* _Task_: Across the entries below, please work out how many lines contain the string "https" and give only the number.

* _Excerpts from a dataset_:
::::

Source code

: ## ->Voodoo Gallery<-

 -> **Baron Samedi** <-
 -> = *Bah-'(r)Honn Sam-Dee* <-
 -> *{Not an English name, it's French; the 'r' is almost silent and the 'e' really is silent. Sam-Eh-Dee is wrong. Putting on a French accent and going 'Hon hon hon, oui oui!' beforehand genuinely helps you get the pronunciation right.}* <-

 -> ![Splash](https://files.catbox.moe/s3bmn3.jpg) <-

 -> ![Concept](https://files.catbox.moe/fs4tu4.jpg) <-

::::

* _Solution to the exercise_: 2